# [Your objective]
Extract, exactly as written, each line from the start of the records below to the line containing "- Interfaces: Dual", both ends included; drop the pictures.

Plain-text document sources:
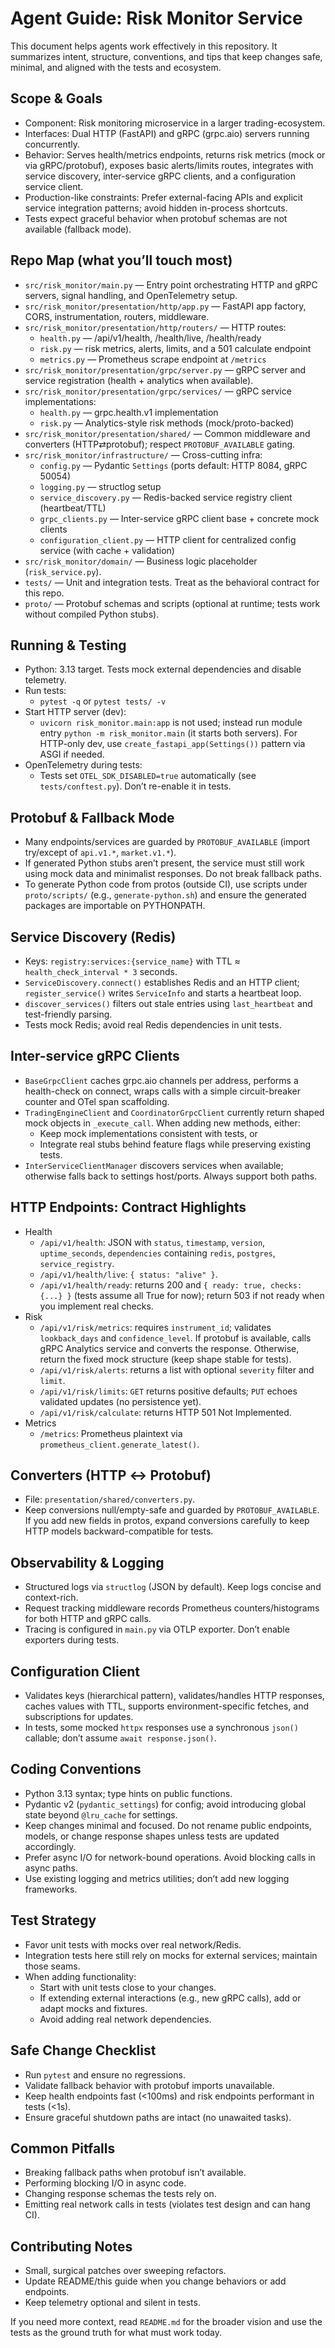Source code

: # Agent Guide: Risk Monitor Service

This document helps agents work effectively in this repository. It summarizes intent, structure, conventions, and tips that keep changes safe, minimal, and aligned with the tests and ecosystem.

## Scope & Goals
- Component: Risk monitoring microservice in a larger trading-ecosystem.
- Interfaces: Dual HTTP (FastAPI) and gRPC (grpc.aio) servers running concurrently.
- Behavior: Serves health/metrics endpoints, returns risk metrics (mock or via gRPC/protobuf), exposes basic alerts/limits routes, integrates with service discovery, inter-service gRPC clients, and a configuration service client.
- Production-like constraints: Prefer external-facing APIs and explicit service integration patterns; avoid hidden in-process shortcuts.
- Tests expect graceful behavior when protobuf schemas are not available (fallback mode).

## Repo Map (what you’ll touch most)
- `src/risk_monitor/main.py` — Entry point orchestrating HTTP and gRPC servers, signal handling, and OpenTelemetry setup.
- `src/risk_monitor/presentation/http/app.py` — FastAPI app factory, CORS, instrumentation, routers, middleware.
- `src/risk_monitor/presentation/http/routers/` — HTTP routes:
  - `health.py` — /api/v1/health, /health/live, /health/ready
  - `risk.py` — risk metrics, alerts, limits, and a 501 calculate endpoint
  - `metrics.py` — Prometheus scrape endpoint at `/metrics`
- `src/risk_monitor/presentation/grpc/server.py` — gRPC server and service registration (health + analytics when available).
- `src/risk_monitor/presentation/grpc/services/` — gRPC service implementations:
  - `health.py` — grpc.health.v1 implementation
  - `risk.py` — Analytics-style risk methods (mock/proto-backed)
- `src/risk_monitor/presentation/shared/` — Common middleware and converters (HTTP⇄protobuf); respect `PROTOBUF_AVAILABLE` gating.
- `src/risk_monitor/infrastructure/` — Cross-cutting infra:
  - `config.py` — Pydantic `Settings` (ports default: HTTP 8084, gRPC 50054)
  - `logging.py` — structlog setup
  - `service_discovery.py` — Redis-backed service registry client (heartbeat/TTL)
  - `grpc_clients.py` — Inter-service gRPC client base + concrete mock clients
  - `configuration_client.py` — HTTP client for centralized config service (with cache + validation)
- `src/risk_monitor/domain/` — Business logic placeholder (`risk_service.py`).
- `tests/` — Unit and integration tests. Treat as the behavioral contract for this repo.
- `proto/` — Protobuf schemas and scripts (optional at runtime; tests work without compiled Python stubs).

## Running & Testing
- Python: 3.13 target. Tests mock external dependencies and disable telemetry.
- Run tests:
  - `pytest -q` or `pytest tests/ -v`
- Start HTTP server (dev):
  - `uvicorn risk_monitor.main:app` is not used; instead run module entry `python -m risk_monitor.main` (it starts both servers). For HTTP-only dev, use `create_fastapi_app(Settings())` pattern via ASGI if needed.
- OpenTelemetry during tests:
  - Tests set `OTEL_SDK_DISABLED=true` automatically (see `tests/conftest.py`). Don’t re-enable it in tests.

## Protobuf & Fallback Mode
- Many endpoints/services are guarded by `PROTOBUF_AVAILABLE` (import try/except of `api.v1.*`, `market.v1.*`).
- If generated Python stubs aren’t present, the service must still work using mock data and minimalist responses. Do not break fallback paths.
- To generate Python code from protos (outside CI), use scripts under `proto/scripts/` (e.g., `generate-python.sh`) and ensure the generated packages are importable on PYTHONPATH.

## Service Discovery (Redis)
- Keys: `registry:services:{service_name}` with TTL ≈ `health_check_interval * 3` seconds.
- `ServiceDiscovery.connect()` establishes Redis and an HTTP client; `register_service()` writes `ServiceInfo` and starts a heartbeat loop.
- `discover_services()` filters out stale entries using `last_heartbeat` and test-friendly parsing.
- Tests mock Redis; avoid real Redis dependencies in unit tests.

## Inter-service gRPC Clients
- `BaseGrpcClient` caches grpc.aio channels per address, performs a health-check on connect, wraps calls with a simple circuit-breaker counter and OTel span scaffolding.
- `TradingEngineClient` and `CoordinatorGrpcClient` currently return shaped mock objects in `_execute_call`. When adding new methods, either:
  - Keep mock implementations consistent with tests, or
  - Integrate real stubs behind feature flags while preserving existing tests.
- `InterServiceClientManager` discovers services when available; otherwise falls back to settings host/ports. Always support both paths.

## HTTP Endpoints: Contract Highlights
- Health
  - `/api/v1/health`: JSON with `status`, `timestamp`, `version`, `uptime_seconds`, `dependencies` containing `redis`, `postgres`, `service_registry`.
  - `/api/v1/health/live`: `{ status: "alive" }`.
  - `/api/v1/health/ready`: returns 200 and `{ ready: true, checks: {...} }` (tests assume all True for now); return 503 if not ready when you implement real checks.
- Risk
  - `/api/v1/risk/metrics`: requires `instrument_id`; validates `lookback_days` and `confidence_level`. If protobuf is available, calls gRPC Analytics service and converts the response. Otherwise, return the fixed mock structure (keep shape stable for tests).
  - `/api/v1/risk/alerts`: returns a list with optional `severity` filter and `limit`.
  - `/api/v1/risk/limits`: `GET` returns positive defaults; `PUT` echoes validated updates (no persistence yet).
  - `/api/v1/risk/calculate`: returns HTTP 501 Not Implemented.
- Metrics
  - `/metrics`: Prometheus plaintext via `prometheus_client.generate_latest()`.

## Converters (HTTP ↔ Protobuf)
- File: `presentation/shared/converters.py`.
- Keep conversions null/empty-safe and guarded by `PROTOBUF_AVAILABLE`. If you add new fields in protos, expand conversions carefully to keep HTTP models backward-compatible for tests.

## Observability & Logging
- Structured logs via `structlog` (JSON by default). Keep logs concise and context-rich.
- Request tracking middleware records Prometheus counters/histograms for both HTTP and gRPC calls.
- Tracing is configured in `main.py` via OTLP exporter. Don’t enable exporters during tests.

## Configuration Client
- Validates keys (hierarchical pattern), validates/handles HTTP responses, caches values with TTL, supports environment-specific fetches, and subscriptions for updates.
- In tests, some mocked `httpx` responses use a synchronous `json()` callable; don’t assume `await response.json()`.

## Coding Conventions
- Python 3.13 syntax; type hints on public functions.
- Pydantic v2 (`pydantic_settings`) for config; avoid introducing global state beyond `@lru_cache` for settings.
- Keep changes minimal and focused. Do not rename public endpoints, models, or change response shapes unless tests are updated accordingly.
- Prefer async I/O for network-bound operations. Avoid blocking calls in async paths.
- Use existing logging and metrics utilities; don’t add new logging frameworks.

## Test Strategy
- Favor unit tests with mocks over real network/Redis.
- Integration tests here still rely on mocks for external services; maintain those seams.
- When adding functionality:
  - Start with unit tests close to your changes.
  - If extending external interactions (e.g., new gRPC calls), add or adapt mocks and fixtures.
  - Avoid adding real network dependencies.

## Safe Change Checklist
- Run `pytest` and ensure no regressions.
- Validate fallback behavior with protobuf imports unavailable.
- Keep health endpoints fast (<100ms) and risk endpoints performant in tests (<1s).
- Ensure graceful shutdown paths are intact (no unawaited tasks).

## Common Pitfalls
- Breaking fallback paths when protobuf isn’t available.
- Performing blocking I/O in async code.
- Changing response schemas the tests rely on.
- Emitting real network calls in tests (violates test design and can hang CI).

## Contributing Notes
- Small, surgical patches over sweeping refactors.
- Update README/this guide when you change behaviors or add endpoints.
- Keep telemetry optional and silent in tests.

If you need more context, read `README.md` for the broader vision and use the tests as the ground truth for what must work today.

# [Task solution]
Source code

: # Agent Guide: Risk Monitor Service

This document helps agents work effectively in this repository. It summarizes intent, structure, conventions, and tips that keep changes safe, minimal, and aligned with the tests and ecosystem.

## Scope & Goals
- Component: Risk monitoring microservice in a larger trading-ecosystem.
- Interfaces: Dual HTTP (FastAPI) and gRPC (grpc.aio) servers running concurrently.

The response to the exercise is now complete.